Siamo davanti al paradosso che per volontà politica (votare sì, no o astenersi) si arrivi ad effetti ben più complessi a cui, probabilmente, non ha pensato né chi ha esortato al voto né chi ha cercato di dissuadere dallo stesso, né chi ha ritirato o meno le schede per votare. L’intervento di Gabriele Arcuri
Non votare a un referendum abrogativo che costituzionalmente prevede un quorum è una chiara manifestazione dell’esercizio di un diritto politico, oltre che di un diritto costituzionalmente garantito. È uno di quei pochi casi, forse l’unico, in cui l’astensione non equivale a delegare la scelta ad altri; monito che spesso si usa per spronare tutti a recarsi alle urne. Astenersi, questa volta, come ogni altra volta in cui si è votato per un referendum abrogativo (diverso dal referendum costituzionale che non prevede quorum), equivale ad esprimere una chiara ed inequivocabile posizione politica. Negare tale verità o criticarla, al contrario, equivale a negare principi cardine del nostro sistema, probabilmente più preziosi dell’esercizio del diritto di voto in quanto tale.
Ciò detto, resta una amara verità giuridica ed è che oggi le stesse norme per le quali migliaia di cittadini hanno richiesto l’abrogazione e milioni di cittadini hanno aderito a tale richiesta votando il referendum, rischiano di “pesare” più di prima. Già, perché le norme cosiddette referendate, ovvero uscite indenni da un referendum abrogativo, secondo autorevoli costituzionalisti, acquistano un vigore addirittura maggiore di quello che avevano prima del vaglio referendario.
Se, infatti, una legge supera l’iter parlamentare di approvazione, sulla base di una delega politica espressa dall’elettorato nell’ambito delle elezioni politiche, una norma uscita indenne da un referendum abrogativo riceverebbe una sorta di “bollinatura” diretta del popolo e questo la potrebbe rendere addirittura più forte.

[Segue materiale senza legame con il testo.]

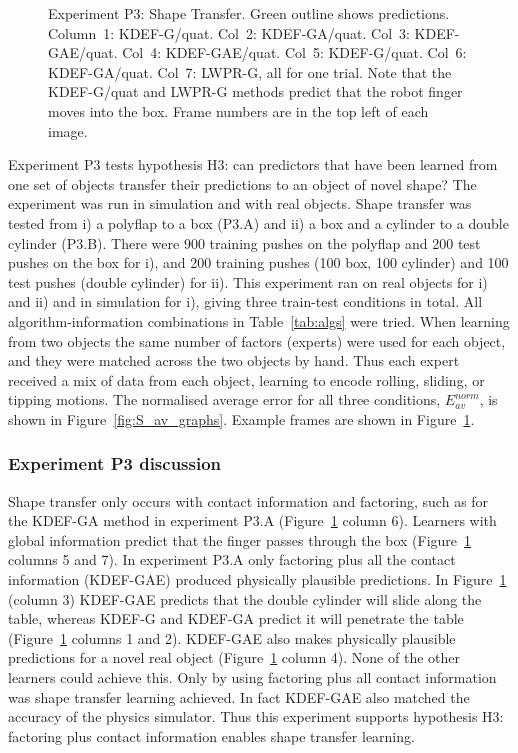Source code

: \begin{figure}[t]
\caption {Experiment P3: Shape Transfer. Green outline shows predictions. Column~1: KDEF-G/quat. Col~2: KDEF-GA/quat. Col~3:
  KDEF-GAE/quat. Col~4: KDEF-GAE/quat. Col~5: KDEF-G/quat.
  Col~6: KDEF-GA/quat. Col~7: LWPR-G, all for one trial.  Note that the
  KDEF-G/quat and LWPR-G methods predict that the robot finger moves
  into the box.   Frame numbers are in
  the top left of each image.  }
\label{fig:ExperimentStransfer}
\end{figure}


Experiment P3 tests hypothesis H3: can predictors that have been learned from one set of objects transfer their predictions to an object of novel shape? The experiment was run in simulation and with real objects. Shape transfer was tested from i) a polyflap to a box (P3.A) and ii) a box and a cylinder to a double cylinder (P3.B). There were 900 training pushes on the polyflap and 200 test pushes on the box for i), and 200 training pushes (100 box, 100 cylinder) and 100 test pushes (double cylinder) for ii). This experiment ran on real objects for i) and ii) and in simulation for i), giving three train-test conditions in total. All algorithm-information combinations in Table~\ref{tab:algs} were tried. When learning from two objects the same number of factors (experts) were used for each object, and they were matched across the two objects by hand. Thus each expert received a mix of data from each object, learning to encode rolling, sliding, or tipping motions.  The normalised average error for all three conditions, $E_{av}^{norm}$, is shown in Figure~\ref{fig:S_av_graphs}. Example frames are shown in Figure~\ref{fig:ExperimentStransfer}.

\subsubsection{Experiment P3 discussion} Shape transfer only occurs with contact information and factoring, such as for the
KDEF-GA method in experiment P3.A (Figure~\ref{fig:ExperimentStransfer} column 6).  Learners with global information predict that the finger passes through the box (Figure~\ref{fig:ExperimentStransfer} columns 5 and 7). In experiment P3.A only factoring plus all the contact information (KDEF-GAE) produced physically plausible predictions. In Figure~\ref{fig:ExperimentStransfer} (column 3) KDEF-GAE predicts that the double cylinder will slide along the table, whereas KDEF-G and KDEF-GA predict it will penetrate the table (Figure~\ref{fig:ExperimentStransfer} columns 1 and 2). KDEF-GAE also makes physically plausible predictions for a novel real object 
(Figure~\ref{fig:ExperimentStransfer} column 4). None of the other learners could achieve this. Only by using factoring plus all contact information was shape transfer learning achieved. In fact KDEF-GAE also matched the accuracy of the physics simulator. Thus this experiment supports hypothesis H3: factoring plus contact information enables shape transfer learning.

Merita, dunque, di tornare attuale un discorso che ho sentito fare ogni volta che un quorum non viene raggiunto; lo strumento referendario non può valere per tutto.
In un Paese in cui ormai a stento si supera il 60% dei votanti alle politiche o alle europee, il referendum abrogativo (che prevede un quorum al 50% più uno degli aventi diritto di voto) è o dovrebbe essere uno strumento atto a richiamare l’elettorato ad esprimersi su temi facili e sopratutto di interesse comune. Si ricordi il referendum sull’aborto o quello sul divorzio, entrambi partecipati plebiscitariamente. Suscitare interesse nell’uomo della strada su temi complessi come quelli da ultimo sottoposti al vaglio referendario è difficilissimo, se non impossibile. E per questo il risultato è avere leggi referendate che, da questa sera, godranno anche del visto popolare.
Siamo, quindi, davanti al paradosso che per volontà politica (votare sì, no o astenersi) si arrivi ad effetti ben più complessi a cui, probabilmente, non ha pensato né chi ha esortato al voto né chi ha cercato di dissuadere dallo stesso, né chi ha ritirato o meno le schede per votare.